Some lines below hold "ldots". Pick them out and copy them.
START RECORDED DATA
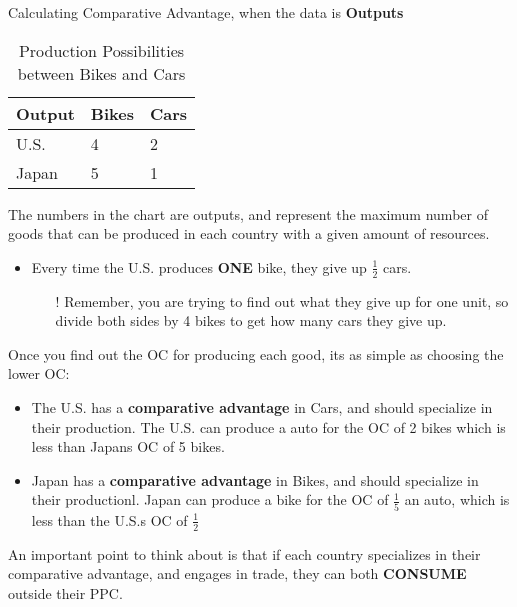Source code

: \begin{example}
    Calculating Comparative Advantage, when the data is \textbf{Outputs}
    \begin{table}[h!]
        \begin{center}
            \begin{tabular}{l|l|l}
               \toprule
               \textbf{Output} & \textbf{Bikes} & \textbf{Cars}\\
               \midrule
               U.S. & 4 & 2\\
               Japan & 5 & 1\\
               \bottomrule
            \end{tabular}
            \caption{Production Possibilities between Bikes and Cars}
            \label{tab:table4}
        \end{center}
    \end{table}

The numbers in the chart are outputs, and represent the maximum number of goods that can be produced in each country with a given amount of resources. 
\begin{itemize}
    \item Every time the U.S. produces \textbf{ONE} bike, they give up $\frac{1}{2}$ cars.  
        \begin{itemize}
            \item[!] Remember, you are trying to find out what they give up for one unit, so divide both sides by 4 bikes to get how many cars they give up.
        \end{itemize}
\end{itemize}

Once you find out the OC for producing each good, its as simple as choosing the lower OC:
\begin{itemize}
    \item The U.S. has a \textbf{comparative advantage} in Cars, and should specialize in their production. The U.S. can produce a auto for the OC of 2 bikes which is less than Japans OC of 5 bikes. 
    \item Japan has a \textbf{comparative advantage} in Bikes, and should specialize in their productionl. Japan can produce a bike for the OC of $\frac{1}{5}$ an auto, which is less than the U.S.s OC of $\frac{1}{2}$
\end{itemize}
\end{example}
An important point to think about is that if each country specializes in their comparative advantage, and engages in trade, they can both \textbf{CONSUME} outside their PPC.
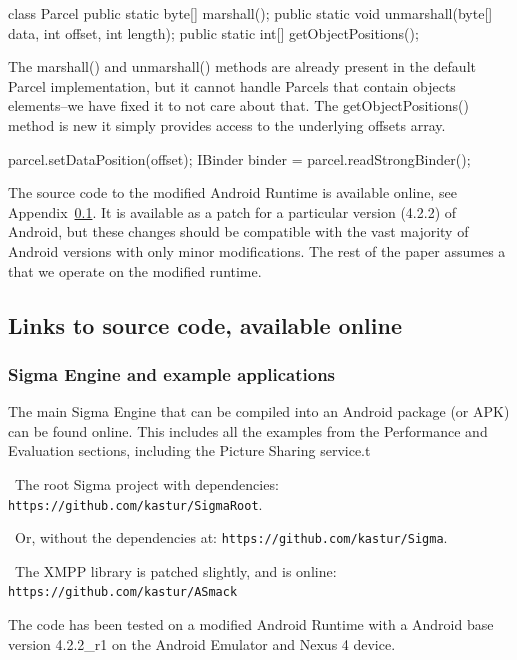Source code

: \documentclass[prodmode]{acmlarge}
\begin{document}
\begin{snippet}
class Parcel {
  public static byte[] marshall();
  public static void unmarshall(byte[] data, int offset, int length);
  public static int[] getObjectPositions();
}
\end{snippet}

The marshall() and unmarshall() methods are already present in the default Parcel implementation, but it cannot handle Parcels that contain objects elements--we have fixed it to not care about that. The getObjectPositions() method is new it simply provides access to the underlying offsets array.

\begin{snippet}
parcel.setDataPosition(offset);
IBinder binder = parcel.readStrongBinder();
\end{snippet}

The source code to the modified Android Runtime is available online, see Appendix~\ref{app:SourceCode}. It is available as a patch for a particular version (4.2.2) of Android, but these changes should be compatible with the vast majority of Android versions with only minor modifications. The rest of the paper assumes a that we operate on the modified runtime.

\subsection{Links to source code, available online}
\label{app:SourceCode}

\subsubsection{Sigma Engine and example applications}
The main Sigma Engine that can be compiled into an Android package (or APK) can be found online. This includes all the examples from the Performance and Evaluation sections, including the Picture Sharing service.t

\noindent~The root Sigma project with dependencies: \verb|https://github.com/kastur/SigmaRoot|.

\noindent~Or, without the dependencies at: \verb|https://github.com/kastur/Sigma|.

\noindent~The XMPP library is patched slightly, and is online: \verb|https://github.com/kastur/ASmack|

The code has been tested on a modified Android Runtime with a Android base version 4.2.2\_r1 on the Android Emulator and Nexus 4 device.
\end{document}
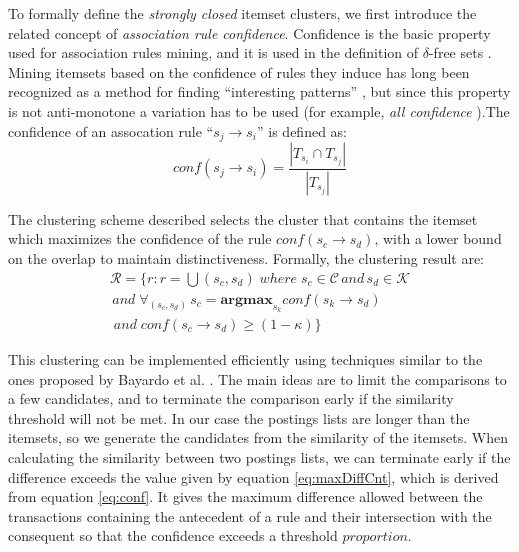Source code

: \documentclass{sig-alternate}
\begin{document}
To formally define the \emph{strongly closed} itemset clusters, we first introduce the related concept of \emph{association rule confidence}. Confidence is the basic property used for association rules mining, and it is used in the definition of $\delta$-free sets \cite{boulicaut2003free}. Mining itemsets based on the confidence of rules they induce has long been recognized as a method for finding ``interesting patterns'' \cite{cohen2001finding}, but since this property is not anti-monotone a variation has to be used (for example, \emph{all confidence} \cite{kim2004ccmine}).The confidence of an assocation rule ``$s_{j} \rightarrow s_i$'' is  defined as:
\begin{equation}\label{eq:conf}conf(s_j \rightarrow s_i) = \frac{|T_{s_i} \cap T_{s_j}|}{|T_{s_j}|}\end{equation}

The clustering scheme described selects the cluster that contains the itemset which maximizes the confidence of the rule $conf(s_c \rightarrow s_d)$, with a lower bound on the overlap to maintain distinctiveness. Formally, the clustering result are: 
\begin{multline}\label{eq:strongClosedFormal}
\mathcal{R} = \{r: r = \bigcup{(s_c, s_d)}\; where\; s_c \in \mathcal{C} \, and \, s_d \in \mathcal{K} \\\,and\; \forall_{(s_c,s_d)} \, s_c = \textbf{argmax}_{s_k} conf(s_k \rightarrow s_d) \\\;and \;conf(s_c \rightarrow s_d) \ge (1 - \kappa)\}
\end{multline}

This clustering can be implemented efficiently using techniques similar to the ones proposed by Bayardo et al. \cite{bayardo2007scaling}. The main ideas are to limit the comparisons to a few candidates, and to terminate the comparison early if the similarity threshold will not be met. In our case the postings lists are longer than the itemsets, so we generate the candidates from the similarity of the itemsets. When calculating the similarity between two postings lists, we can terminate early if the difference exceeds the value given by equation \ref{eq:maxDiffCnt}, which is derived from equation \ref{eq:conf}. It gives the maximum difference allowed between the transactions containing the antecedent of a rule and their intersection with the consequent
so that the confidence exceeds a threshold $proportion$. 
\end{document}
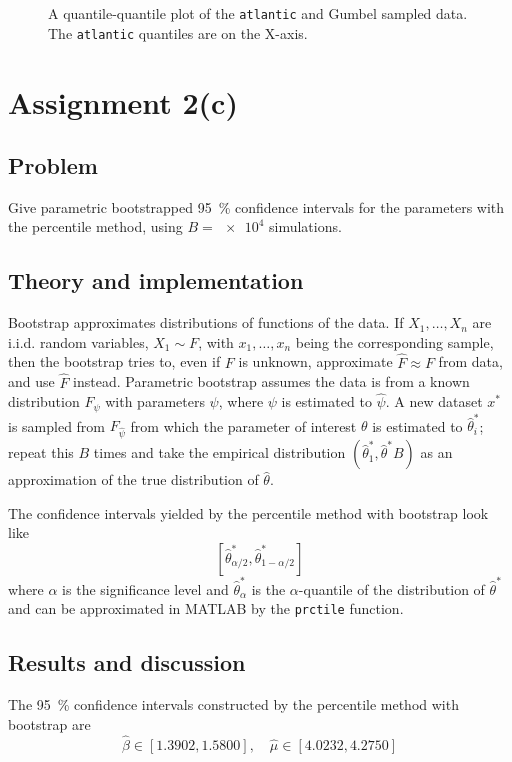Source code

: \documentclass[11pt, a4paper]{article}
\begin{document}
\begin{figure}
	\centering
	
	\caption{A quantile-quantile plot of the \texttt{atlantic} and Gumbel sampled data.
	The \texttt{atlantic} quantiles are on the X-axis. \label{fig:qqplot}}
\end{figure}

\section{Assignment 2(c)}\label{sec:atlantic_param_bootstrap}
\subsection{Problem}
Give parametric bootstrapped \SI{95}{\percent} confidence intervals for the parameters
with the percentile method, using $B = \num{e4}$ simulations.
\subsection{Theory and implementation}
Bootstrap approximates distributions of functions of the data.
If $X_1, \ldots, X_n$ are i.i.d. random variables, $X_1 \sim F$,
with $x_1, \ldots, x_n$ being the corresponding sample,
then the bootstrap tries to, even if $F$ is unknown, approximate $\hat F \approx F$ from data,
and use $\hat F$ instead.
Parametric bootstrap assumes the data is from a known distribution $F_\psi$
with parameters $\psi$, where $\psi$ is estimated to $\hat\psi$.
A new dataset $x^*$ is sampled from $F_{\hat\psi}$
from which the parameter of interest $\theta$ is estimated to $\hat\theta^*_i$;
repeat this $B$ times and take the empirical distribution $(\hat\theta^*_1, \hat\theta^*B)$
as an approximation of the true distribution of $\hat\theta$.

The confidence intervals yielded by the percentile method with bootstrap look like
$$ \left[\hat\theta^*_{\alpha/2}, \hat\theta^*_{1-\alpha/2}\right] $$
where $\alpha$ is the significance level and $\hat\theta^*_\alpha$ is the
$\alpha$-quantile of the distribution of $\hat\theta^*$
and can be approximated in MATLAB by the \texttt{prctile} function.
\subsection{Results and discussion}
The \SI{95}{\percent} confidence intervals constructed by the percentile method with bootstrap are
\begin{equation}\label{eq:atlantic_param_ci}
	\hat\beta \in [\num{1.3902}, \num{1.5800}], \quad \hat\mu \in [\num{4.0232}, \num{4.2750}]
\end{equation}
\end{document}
END RECORDED DATA
== RESPONSE TO THE EXERCISE ==
If $X_1, \ldots, X_n$ are i.i.d. random variables, $X_1 \sim F$,
with $x_1, \ldots, x_n$ being the corresponding sample,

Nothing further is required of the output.